UV/Vis absorption data of (E)-4-(2-[5-{4,4,5,5-tetramethyl-1,3,2-dioxaborolane-2-yl}thiene-2-yl]vinyl)-2-(dicyano-methylene)-3-cyano-5,5-dimethyl-2,5-dihydrofuran (ThTCF) as a solvatochromic probe is applied to examine the anion coordination strength (e.g. of N(CN)(2), BF4, PF6, N(Tf)(2), CF3COO) as a function of the cation structure of ionic Liquids. Several 1-n-alky-3-methylimidazolium- and tetraalkylammonium CH3-NR3+-based ILs with different n-alkyl chain lengths (R = -C4H9, -C6H11, -C8H17, -C10H21) are considered.

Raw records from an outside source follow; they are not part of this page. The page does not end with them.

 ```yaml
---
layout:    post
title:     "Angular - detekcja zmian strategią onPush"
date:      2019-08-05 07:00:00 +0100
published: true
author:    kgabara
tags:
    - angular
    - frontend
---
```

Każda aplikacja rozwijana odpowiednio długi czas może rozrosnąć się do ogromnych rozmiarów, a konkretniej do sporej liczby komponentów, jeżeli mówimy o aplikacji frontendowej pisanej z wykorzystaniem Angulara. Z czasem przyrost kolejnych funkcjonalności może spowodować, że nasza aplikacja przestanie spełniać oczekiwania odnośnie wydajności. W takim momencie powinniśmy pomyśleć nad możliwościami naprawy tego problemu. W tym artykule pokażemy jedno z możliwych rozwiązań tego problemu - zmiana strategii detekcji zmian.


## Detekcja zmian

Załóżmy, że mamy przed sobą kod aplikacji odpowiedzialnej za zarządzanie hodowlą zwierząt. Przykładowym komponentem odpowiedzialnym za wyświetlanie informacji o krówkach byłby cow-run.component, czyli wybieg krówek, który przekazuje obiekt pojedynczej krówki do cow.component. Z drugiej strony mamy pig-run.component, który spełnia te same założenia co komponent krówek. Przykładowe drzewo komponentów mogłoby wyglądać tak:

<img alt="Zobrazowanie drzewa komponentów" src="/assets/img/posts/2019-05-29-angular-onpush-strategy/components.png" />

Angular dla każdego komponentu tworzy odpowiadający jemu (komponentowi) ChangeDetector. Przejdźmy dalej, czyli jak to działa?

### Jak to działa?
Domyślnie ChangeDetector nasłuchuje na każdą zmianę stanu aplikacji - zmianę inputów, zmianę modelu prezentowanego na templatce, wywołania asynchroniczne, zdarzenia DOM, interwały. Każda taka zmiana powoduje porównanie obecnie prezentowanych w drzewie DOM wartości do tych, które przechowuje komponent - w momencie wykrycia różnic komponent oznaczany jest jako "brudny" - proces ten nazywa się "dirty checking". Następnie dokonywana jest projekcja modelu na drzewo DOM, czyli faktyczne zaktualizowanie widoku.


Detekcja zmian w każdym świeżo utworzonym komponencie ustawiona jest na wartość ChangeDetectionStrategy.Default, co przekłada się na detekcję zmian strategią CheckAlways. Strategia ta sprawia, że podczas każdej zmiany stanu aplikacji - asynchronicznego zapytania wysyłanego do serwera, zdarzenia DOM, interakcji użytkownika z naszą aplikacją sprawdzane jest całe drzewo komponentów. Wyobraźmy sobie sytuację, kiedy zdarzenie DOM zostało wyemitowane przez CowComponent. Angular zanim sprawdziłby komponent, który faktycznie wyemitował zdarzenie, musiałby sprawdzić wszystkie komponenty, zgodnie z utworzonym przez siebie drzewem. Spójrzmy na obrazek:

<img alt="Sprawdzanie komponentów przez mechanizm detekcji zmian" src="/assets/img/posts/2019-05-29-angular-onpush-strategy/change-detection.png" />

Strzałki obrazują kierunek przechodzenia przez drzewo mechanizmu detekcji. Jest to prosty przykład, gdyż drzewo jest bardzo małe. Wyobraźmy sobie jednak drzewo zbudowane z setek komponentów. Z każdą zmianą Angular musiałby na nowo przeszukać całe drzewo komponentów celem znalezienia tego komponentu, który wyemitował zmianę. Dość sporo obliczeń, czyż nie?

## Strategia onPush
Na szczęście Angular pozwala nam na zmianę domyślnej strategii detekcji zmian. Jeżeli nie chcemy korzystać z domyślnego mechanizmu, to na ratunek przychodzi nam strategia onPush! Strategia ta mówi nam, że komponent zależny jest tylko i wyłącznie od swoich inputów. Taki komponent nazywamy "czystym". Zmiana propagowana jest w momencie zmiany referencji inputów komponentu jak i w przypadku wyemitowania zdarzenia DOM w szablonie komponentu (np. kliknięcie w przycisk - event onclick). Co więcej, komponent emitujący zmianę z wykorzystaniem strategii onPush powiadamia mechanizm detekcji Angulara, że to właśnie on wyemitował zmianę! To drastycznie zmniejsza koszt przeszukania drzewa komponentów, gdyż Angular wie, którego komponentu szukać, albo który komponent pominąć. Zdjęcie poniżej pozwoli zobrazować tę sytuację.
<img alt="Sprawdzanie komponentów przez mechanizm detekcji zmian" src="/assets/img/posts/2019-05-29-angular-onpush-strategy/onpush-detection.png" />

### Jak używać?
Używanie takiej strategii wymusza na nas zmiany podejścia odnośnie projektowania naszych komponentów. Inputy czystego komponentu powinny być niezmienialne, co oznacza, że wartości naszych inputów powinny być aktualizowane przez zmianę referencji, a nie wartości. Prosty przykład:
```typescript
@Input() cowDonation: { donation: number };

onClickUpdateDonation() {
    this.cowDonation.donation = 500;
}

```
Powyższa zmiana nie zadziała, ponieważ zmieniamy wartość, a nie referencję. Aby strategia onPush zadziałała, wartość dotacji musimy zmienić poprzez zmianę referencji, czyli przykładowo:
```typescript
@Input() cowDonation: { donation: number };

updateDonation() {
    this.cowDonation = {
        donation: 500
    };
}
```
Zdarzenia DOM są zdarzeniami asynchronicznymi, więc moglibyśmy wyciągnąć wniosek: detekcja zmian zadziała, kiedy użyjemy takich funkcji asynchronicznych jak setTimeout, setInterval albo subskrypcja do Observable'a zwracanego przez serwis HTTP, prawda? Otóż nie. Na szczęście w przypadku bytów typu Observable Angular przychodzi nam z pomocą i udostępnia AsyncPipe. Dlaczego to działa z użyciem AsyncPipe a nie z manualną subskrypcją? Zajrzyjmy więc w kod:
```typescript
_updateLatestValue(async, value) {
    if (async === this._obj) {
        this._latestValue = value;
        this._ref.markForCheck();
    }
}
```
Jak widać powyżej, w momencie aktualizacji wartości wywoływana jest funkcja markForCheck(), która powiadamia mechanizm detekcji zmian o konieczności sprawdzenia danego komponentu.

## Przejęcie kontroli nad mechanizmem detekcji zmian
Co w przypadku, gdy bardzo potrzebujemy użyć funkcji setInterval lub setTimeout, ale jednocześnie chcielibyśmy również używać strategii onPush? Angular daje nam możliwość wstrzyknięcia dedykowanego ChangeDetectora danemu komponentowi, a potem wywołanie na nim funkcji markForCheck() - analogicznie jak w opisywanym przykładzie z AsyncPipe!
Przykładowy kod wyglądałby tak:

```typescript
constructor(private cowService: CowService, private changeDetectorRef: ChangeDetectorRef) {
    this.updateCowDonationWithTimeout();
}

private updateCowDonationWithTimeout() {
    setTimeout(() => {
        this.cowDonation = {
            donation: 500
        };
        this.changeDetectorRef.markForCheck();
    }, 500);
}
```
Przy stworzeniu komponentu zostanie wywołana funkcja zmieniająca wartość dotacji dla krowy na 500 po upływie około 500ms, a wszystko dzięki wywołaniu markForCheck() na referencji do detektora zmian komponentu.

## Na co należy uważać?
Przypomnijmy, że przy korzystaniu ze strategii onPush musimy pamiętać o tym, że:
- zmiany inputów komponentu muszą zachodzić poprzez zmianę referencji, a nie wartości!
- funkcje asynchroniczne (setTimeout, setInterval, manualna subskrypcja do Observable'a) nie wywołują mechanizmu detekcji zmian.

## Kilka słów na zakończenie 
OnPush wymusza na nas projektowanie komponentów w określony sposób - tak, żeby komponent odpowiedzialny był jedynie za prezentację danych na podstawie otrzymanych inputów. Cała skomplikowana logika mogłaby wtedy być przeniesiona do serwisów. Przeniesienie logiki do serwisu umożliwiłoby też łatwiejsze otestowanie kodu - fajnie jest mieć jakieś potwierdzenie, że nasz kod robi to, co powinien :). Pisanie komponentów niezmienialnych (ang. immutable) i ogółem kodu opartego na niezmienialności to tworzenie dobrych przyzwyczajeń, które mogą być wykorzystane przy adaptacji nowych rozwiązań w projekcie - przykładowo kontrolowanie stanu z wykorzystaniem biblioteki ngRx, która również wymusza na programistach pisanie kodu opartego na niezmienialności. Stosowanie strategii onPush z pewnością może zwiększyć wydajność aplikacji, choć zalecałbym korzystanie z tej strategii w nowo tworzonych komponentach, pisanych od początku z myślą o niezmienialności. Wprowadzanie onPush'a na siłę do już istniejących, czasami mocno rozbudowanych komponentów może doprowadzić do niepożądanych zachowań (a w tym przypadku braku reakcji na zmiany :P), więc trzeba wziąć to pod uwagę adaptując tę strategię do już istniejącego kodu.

UV/Vis absorption data of ThTCF show subtle correlations with hydrogen bond accepting (HBA) ability-related measurands such as Kamlet-Taft beta, Freire's E-HB, and Laurence beta(1) parameter as a function of anion and cation structure. The different influence of the n-alkyl chain length of imidazolium- and tetraalkylammonium-based ILs on the dipolarity and HBA strength is confirmed by comparison with the N-14 isotropic hyperfine coupling constants (A(iso)) of a positively (CATI) and negatively charged spin probe (TSKCr) of TEMPO-type [(2,2,6,6-tetramethylpiperidin-1-yl)oxyl] and quantum chemically derived dipoles of the cations. The A(iso) values correlate with the absorption energy of ThTCF and E-HB, but in different ways depending on the anion or charge of the spin probe. In a final discussion of the beta, E-HB, and beta(1) scales in relation to ThTCF, the importance of the molar concentration N of ionic Liquids for the physical significance of the respective parameters is discussed.